WHAT THE TASK REQUIRES: Only one stretch of the records below should be repeated. It starts with the line containing "### Code Changes" and goes on through the line containing "core team standards)", exactly as written.

RECORDS TO USE:
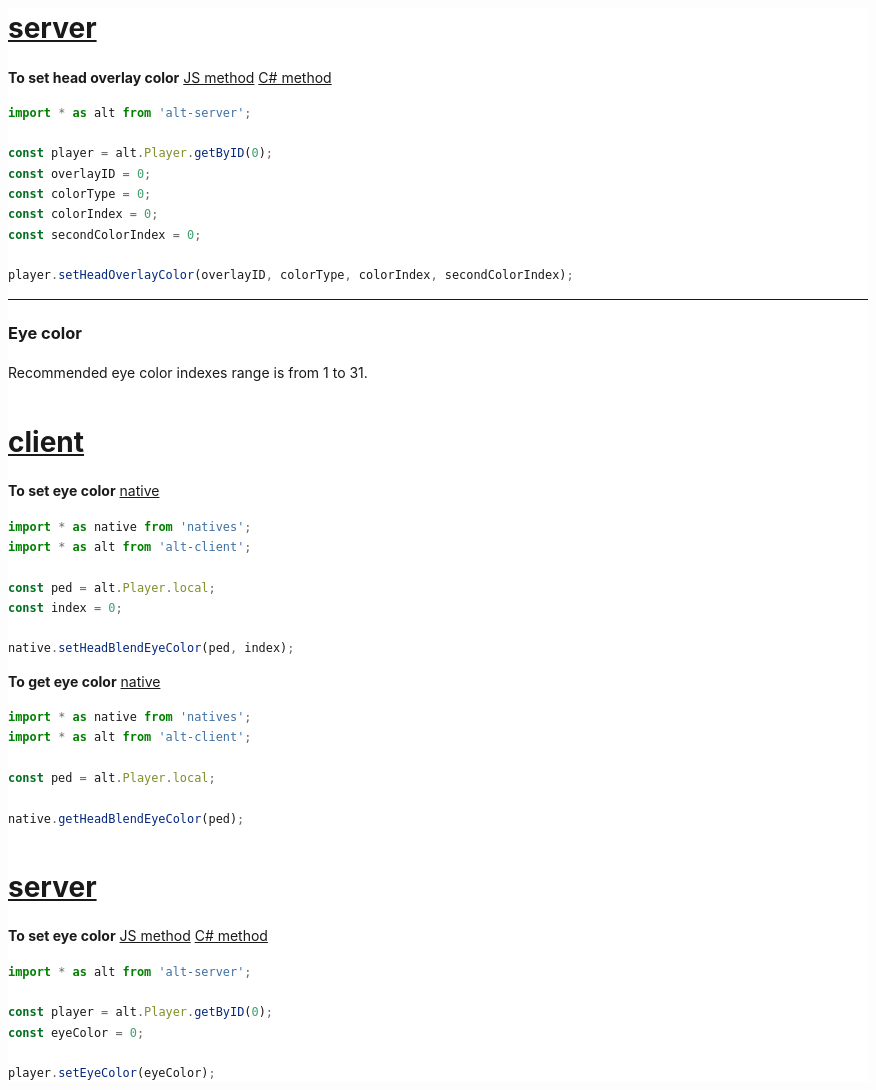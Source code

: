 # [server](#tab/tab5-1)
**To set head overlay color**
[JS method](https://docs.altv.mp/js/api/alt-server.Player.html#_altmp_altv_types_alt_server_Player_setHeadOverlayColor)
[C# method](https://docs.altv.mp/cs/api/AltV.Net.Elements.Entities.Player.html#AltV_Net_Elements_Entities_Player_SetHeadOverlayColor_System_Byte_System_Byte_System_Byte_System_Byte_)
```js
import * as alt from 'alt-server';

const player = alt.Player.getByID(0);
const overlayID = 0;
const colorType = 0;
const colorIndex = 0;
const secondColorIndex = 0;

player.setHeadOverlayColor(overlayID, colorType, colorIndex, secondColorIndex);
```
***

### Eye color

Recommended eye color indexes range is from 1 to 31.

# [client](#tab/tab6-0)
**To set eye color**
[native](https://natives.altv.mp/#/0x50B56988B170AFDF)
```js
import * as native from 'natives';
import * as alt from 'alt-client';

const ped = alt.Player.local;
const index = 0;

native.setHeadBlendEyeColor(ped, index);
```

**To get eye color**
[native](https://natives.altv.mp/#/0x76BBA2CEE66D47E9)
```js
import * as native from 'natives';
import * as alt from 'alt-client';

const ped = alt.Player.local;

native.getHeadBlendEyeColor(ped);
```
# [server](#tab/tab6-1)
**To set eye color**
[JS method](https://docs.altv.mp/js/api/alt-server.Player.html#_altmp_altv_types_alt_server_Player_setEyeColor)
[C# method](https://docs.altv.mp/cs/api/AltV.Net.Elements.Entities.Player.html#AltV_Net_Elements_Entities_Player_SetEyeColor_System_UInt16_)
```js
import * as alt from 'alt-server';

const player = alt.Player.getByID(0);
const eyeColor = 0;

player.setEyeColor(eyeColor);
```
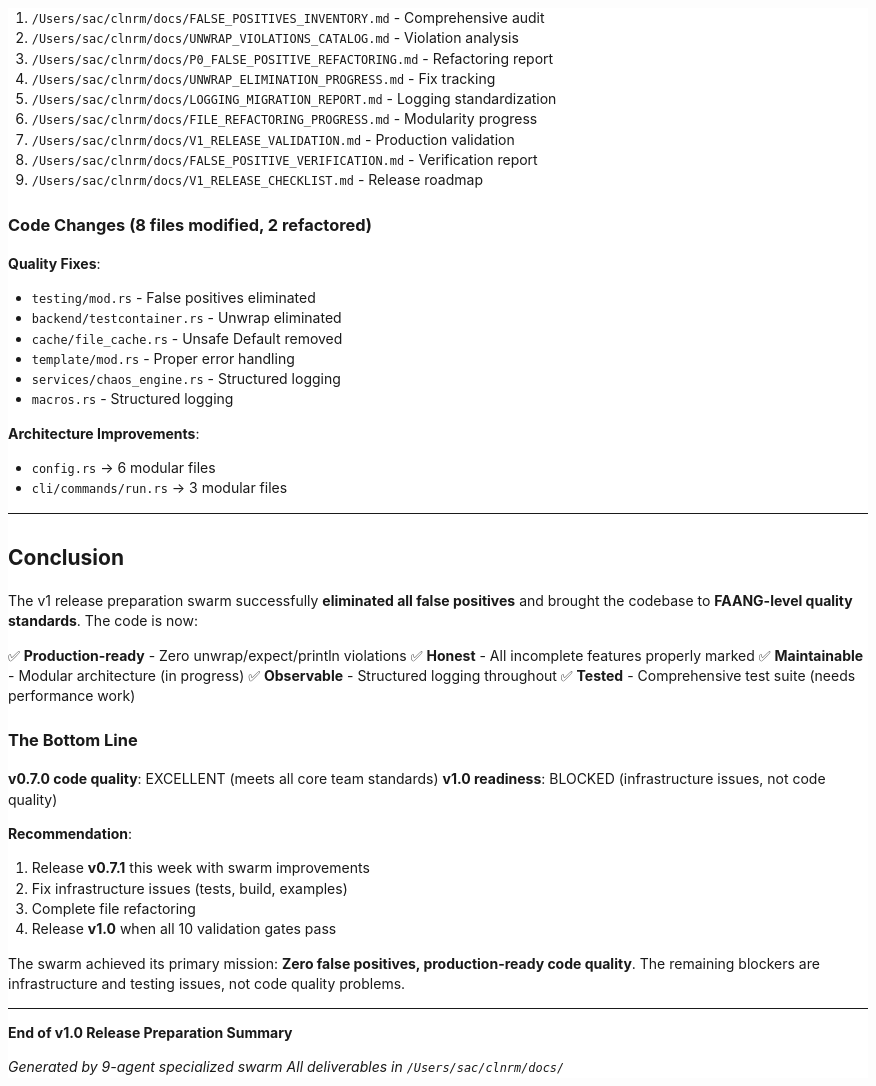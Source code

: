 1. `/Users/sac/clnrm/docs/FALSE_POSITIVES_INVENTORY.md` - Comprehensive audit
2. `/Users/sac/clnrm/docs/UNWRAP_VIOLATIONS_CATALOG.md` - Violation analysis
3. `/Users/sac/clnrm/docs/P0_FALSE_POSITIVE_REFACTORING.md` - Refactoring report
4. `/Users/sac/clnrm/docs/UNWRAP_ELIMINATION_PROGRESS.md` - Fix tracking
5. `/Users/sac/clnrm/docs/LOGGING_MIGRATION_REPORT.md` - Logging standardization
6. `/Users/sac/clnrm/docs/FILE_REFACTORING_PROGRESS.md` - Modularity progress
7. `/Users/sac/clnrm/docs/V1_RELEASE_VALIDATION.md` - Production validation
8. `/Users/sac/clnrm/docs/FALSE_POSITIVE_VERIFICATION.md` - Verification report
9. `/Users/sac/clnrm/docs/V1_RELEASE_CHECKLIST.md` - Release roadmap

### Code Changes (8 files modified, 2 refactored)

**Quality Fixes**:
- `testing/mod.rs` - False positives eliminated
- `backend/testcontainer.rs` - Unwrap eliminated
- `cache/file_cache.rs` - Unsafe Default removed
- `template/mod.rs` - Proper error handling
- `services/chaos_engine.rs` - Structured logging
- `macros.rs` - Structured logging

**Architecture Improvements**:
- `config.rs` → 6 modular files
- `cli/commands/run.rs` → 3 modular files

---

## Conclusion

The v1 release preparation swarm successfully **eliminated all false positives** and brought the codebase to **FAANG-level quality standards**. The code is now:

✅ **Production-ready** - Zero unwrap/expect/println violations
✅ **Honest** - All incomplete features properly marked
✅ **Maintainable** - Modular architecture (in progress)
✅ **Observable** - Structured logging throughout
✅ **Tested** - Comprehensive test suite (needs performance work)

### The Bottom Line

**v0.7.0 code quality**: EXCELLENT (meets all core team standards)
**v1.0 readiness**: BLOCKED (infrastructure issues, not code quality)

**Recommendation**:
1. Release **v0.7.1** this week with swarm improvements
2. Fix infrastructure issues (tests, build, examples)
3. Complete file refactoring
4. Release **v1.0** when all 10 validation gates pass

The swarm achieved its primary mission: **Zero false positives, production-ready code quality**. The remaining blockers are infrastructure and testing issues, not code quality problems.

---

**End of v1.0 Release Preparation Summary**

*Generated by 9-agent specialized swarm*
*All deliverables in `/Users/sac/clnrm/docs/`*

ANSWER AREA:
### Code Changes (8 files modified, 2 refactored)

**Quality Fixes**:
- `testing/mod.rs` - False positives eliminated
- `backend/testcontainer.rs` - Unwrap eliminated
- `cache/file_cache.rs` - Unsafe Default removed
- `template/mod.rs` - Proper error handling
- `services/chaos_engine.rs` - Structured logging
- `macros.rs` - Structured logging

**Architecture Improvements**:
- `config.rs` → 6 modular files
- `cli/commands/run.rs` → 3 modular files

---

## Conclusion

The v1 release preparation swarm successfully **eliminated all false positives** and brought the codebase to **FAANG-level quality standards**. The code is now:

✅ **Production-ready** - Zero unwrap/expect/println violations
✅ **Honest** - All incomplete features properly marked
✅ **Maintainable** - Modular architecture (in progress)
✅ **Observable** - Structured logging throughout
✅ **Tested** - Comprehensive test suite (needs performance work)

### The Bottom Line

**v0.7.0 code quality**: EXCELLENT (meets all core team standards)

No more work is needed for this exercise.